What does it mean to be a Rebbetzin?  For many, it simply means to be married to the Rabbi.  For others, it means having a role and identity all her own.  Some women embrace and cherish the title, while others resent being defined by their association with their husband and prefer to be known by their own profession or interests.  Some love to teach and be involved in public leadership, while others enjoy hosting guests and serving the community from behind the scenes.

To me, being a Rebbetzin is a tremendously fulfilling and meaningful opportunity.  It enhances my life in so many ways.  I enjoy being invested in the community, involved in the lives of our members, and hosting guests in our home.  I am able to celebrate joyous occasions with you and mark sad ones together.  I enjoy giving occasional divrei Torah and shiurim and being involved with the various organizations within our community such as the Mikvah and Sisterhood.  It is especially important to me to be accessible and available to answer delicate and sensitive questions or to lend a listening ear.   

In my personal life, being a Rebbetzin means helping my children receive the blessings of being the “Rabbi’s kids” while protecting them from the challenges that come with that position that they never signed up for.  It means providing them with a positive and exciting outlook on being Jewish and the opportunities that can come with it.  Lastly, it means being a full partner with my husband, serving as his sounding board for sermons and classes, sharing my insights, advice, and ideas with him, and always supporting him in all that he does for the community.  

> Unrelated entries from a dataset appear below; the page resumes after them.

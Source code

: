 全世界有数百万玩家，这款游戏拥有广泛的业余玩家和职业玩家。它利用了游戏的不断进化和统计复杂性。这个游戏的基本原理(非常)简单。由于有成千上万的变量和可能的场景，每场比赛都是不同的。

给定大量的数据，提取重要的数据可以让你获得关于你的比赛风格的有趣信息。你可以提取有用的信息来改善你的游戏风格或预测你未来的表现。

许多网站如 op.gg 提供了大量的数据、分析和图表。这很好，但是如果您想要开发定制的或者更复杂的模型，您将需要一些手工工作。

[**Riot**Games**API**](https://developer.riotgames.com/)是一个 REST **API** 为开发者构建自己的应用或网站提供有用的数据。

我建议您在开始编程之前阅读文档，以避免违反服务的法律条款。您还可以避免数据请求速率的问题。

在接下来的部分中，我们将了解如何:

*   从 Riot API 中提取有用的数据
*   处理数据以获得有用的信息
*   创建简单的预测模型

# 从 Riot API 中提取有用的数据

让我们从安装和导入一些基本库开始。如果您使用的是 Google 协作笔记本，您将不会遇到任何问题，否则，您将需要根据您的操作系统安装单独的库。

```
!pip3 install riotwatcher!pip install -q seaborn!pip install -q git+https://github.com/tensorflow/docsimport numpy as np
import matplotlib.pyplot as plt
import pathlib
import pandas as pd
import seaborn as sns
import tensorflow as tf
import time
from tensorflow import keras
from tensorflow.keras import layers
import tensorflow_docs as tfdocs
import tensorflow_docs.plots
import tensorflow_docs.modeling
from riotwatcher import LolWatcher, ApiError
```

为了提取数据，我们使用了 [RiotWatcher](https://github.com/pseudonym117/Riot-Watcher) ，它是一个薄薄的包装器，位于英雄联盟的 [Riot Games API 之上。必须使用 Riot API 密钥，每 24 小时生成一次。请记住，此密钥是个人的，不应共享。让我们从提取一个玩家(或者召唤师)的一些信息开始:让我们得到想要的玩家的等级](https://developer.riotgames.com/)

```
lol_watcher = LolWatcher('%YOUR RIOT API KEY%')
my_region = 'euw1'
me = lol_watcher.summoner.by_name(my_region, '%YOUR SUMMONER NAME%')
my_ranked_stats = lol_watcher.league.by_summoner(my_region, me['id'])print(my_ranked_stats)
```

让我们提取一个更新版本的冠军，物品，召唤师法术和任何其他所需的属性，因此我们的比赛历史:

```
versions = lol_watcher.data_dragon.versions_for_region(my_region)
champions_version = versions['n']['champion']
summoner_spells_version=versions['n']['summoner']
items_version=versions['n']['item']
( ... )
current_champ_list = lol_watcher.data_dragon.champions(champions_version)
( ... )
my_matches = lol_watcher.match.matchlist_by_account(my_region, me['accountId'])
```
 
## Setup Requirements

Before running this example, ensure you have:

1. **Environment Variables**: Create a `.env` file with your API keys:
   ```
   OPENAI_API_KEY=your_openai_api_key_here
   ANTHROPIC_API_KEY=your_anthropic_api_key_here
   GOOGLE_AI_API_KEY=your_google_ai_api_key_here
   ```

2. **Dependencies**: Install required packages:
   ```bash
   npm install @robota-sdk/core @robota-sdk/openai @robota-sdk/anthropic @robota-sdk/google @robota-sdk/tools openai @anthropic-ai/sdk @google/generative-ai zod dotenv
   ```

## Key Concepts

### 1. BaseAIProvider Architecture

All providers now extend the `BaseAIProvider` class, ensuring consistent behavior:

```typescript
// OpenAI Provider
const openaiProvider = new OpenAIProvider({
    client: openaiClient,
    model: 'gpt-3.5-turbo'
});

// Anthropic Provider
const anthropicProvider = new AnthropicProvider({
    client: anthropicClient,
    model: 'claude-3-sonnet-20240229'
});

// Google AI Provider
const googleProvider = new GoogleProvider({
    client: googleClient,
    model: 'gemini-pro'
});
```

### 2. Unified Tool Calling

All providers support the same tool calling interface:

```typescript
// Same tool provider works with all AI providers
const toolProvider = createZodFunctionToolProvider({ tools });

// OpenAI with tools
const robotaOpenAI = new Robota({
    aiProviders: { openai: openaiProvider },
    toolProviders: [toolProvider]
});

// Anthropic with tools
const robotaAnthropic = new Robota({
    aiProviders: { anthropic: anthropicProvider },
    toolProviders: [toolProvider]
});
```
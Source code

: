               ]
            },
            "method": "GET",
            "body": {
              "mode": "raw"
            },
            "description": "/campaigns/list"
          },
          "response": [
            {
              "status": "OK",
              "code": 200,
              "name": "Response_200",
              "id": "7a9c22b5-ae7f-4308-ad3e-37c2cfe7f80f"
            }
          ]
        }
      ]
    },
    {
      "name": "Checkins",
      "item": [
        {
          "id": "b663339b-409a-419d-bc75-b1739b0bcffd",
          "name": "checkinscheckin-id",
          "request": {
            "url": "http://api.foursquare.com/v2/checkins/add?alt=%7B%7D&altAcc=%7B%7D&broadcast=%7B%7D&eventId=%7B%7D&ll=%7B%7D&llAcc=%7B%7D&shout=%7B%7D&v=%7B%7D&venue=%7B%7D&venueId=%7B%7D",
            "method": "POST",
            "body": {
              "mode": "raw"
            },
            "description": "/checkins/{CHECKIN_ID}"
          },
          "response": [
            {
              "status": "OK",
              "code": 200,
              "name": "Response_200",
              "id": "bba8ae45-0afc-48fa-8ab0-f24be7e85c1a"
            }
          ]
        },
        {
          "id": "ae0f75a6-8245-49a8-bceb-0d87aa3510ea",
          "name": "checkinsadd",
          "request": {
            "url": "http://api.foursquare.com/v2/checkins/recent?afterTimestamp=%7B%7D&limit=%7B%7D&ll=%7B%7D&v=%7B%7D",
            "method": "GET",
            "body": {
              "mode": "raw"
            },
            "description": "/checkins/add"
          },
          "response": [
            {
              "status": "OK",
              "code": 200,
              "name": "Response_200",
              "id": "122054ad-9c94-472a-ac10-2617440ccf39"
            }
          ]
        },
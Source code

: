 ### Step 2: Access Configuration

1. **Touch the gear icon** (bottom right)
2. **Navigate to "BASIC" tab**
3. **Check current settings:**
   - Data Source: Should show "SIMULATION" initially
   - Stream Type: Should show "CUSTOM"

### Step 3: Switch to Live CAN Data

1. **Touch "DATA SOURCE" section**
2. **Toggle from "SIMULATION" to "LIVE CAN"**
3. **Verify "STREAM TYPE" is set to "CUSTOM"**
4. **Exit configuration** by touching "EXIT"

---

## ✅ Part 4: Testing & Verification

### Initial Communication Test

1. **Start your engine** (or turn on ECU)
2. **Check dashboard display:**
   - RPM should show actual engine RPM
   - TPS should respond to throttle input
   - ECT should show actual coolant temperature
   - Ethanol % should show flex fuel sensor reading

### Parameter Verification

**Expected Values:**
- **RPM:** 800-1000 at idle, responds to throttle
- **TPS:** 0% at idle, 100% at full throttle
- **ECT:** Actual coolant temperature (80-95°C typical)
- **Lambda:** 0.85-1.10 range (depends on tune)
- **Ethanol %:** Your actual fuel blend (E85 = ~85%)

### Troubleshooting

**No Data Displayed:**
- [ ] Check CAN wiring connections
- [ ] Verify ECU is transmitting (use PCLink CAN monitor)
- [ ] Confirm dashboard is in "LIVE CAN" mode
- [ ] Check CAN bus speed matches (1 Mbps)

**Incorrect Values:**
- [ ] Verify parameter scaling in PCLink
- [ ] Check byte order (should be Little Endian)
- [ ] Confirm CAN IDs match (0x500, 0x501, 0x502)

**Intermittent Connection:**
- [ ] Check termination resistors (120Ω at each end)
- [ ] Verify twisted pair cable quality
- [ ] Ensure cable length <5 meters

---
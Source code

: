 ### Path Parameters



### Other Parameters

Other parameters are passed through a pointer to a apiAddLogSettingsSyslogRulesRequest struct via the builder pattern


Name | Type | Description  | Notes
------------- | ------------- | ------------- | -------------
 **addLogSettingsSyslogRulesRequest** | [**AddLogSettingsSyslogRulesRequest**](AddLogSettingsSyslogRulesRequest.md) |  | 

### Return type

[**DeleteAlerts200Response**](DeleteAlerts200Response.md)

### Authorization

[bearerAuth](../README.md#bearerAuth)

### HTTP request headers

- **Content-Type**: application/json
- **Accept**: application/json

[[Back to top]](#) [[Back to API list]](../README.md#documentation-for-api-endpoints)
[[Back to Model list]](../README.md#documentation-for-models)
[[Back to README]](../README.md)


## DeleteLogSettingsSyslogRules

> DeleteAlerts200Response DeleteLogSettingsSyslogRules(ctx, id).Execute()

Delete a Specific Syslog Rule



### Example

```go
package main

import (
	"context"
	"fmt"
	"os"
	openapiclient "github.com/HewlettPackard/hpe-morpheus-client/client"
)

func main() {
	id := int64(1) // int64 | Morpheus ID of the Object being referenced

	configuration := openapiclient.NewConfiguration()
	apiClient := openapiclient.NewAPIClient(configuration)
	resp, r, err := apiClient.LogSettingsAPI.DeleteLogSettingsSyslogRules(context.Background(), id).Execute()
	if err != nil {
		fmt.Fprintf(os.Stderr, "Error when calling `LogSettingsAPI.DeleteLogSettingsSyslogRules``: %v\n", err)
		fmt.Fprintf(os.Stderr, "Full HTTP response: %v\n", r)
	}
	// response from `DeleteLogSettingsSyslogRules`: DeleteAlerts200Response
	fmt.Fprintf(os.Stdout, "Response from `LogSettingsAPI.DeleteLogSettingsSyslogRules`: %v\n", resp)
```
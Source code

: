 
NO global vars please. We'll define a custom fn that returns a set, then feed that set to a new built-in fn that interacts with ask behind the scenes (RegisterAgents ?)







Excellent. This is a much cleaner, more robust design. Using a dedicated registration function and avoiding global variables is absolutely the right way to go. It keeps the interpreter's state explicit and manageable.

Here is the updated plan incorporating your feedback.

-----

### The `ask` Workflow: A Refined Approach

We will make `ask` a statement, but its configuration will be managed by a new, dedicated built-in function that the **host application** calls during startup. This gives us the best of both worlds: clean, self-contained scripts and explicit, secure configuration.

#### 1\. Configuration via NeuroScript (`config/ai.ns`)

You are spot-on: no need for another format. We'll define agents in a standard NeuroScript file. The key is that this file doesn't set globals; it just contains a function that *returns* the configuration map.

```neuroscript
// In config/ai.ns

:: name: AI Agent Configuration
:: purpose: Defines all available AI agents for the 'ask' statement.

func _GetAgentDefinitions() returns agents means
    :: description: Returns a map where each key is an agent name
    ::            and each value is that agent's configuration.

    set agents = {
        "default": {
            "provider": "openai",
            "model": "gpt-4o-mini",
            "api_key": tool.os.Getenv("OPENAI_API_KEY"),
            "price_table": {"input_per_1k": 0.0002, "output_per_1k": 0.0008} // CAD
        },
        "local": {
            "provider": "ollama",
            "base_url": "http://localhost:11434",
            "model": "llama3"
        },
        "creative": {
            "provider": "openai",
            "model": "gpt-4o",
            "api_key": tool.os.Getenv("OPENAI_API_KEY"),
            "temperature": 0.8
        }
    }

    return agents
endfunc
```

As hard as I try to be a good Rebbetzin, there are always going to be challenges and times when I will fall short.  At this conference, there were close to 100 women gathered who have similar experiences and challenges.   We addressed such issues as balancing our personal lives with our roles as Rebbetzins and inspiring our children.  Sessions were dedicated to contemporary issues facing members of our communities such as body image issues among women, Jewish parenting and technology, and helping singles meet their soul mates.  In addition, we enjoyed shiurim together on topics such as the centrality of Yerushalayim and finding meaning in Tefillah.  

Among all of the insights, ideas and lessons I take from this conference, invariably every year the most important thing I take away remains the same.  Over the two days, I shmooze with dozens of other Rebbetzins who tell me all about their “ba’al ha’batim”, their lay leadership, the pressures on their family and the many challenges in their communities.   Each year, while I listen to them I can’t help but think of just how blessed and fortunate I am to  be a part of the Boca Raton Synagogue and to be involved in so many of your lives.  The more I learn about other communities, the more confident I am in saying that ours is truly extraordinary.  I was particularly proud that throughout the conference women were approaching me to learn more about BRS, and how they can duplicate some of the things that we are doing.  

The admiration and respect for our community is a testament to each of you and to the special people who work so hard for all that we have achieved. Thank you for allowing me to be a part of it.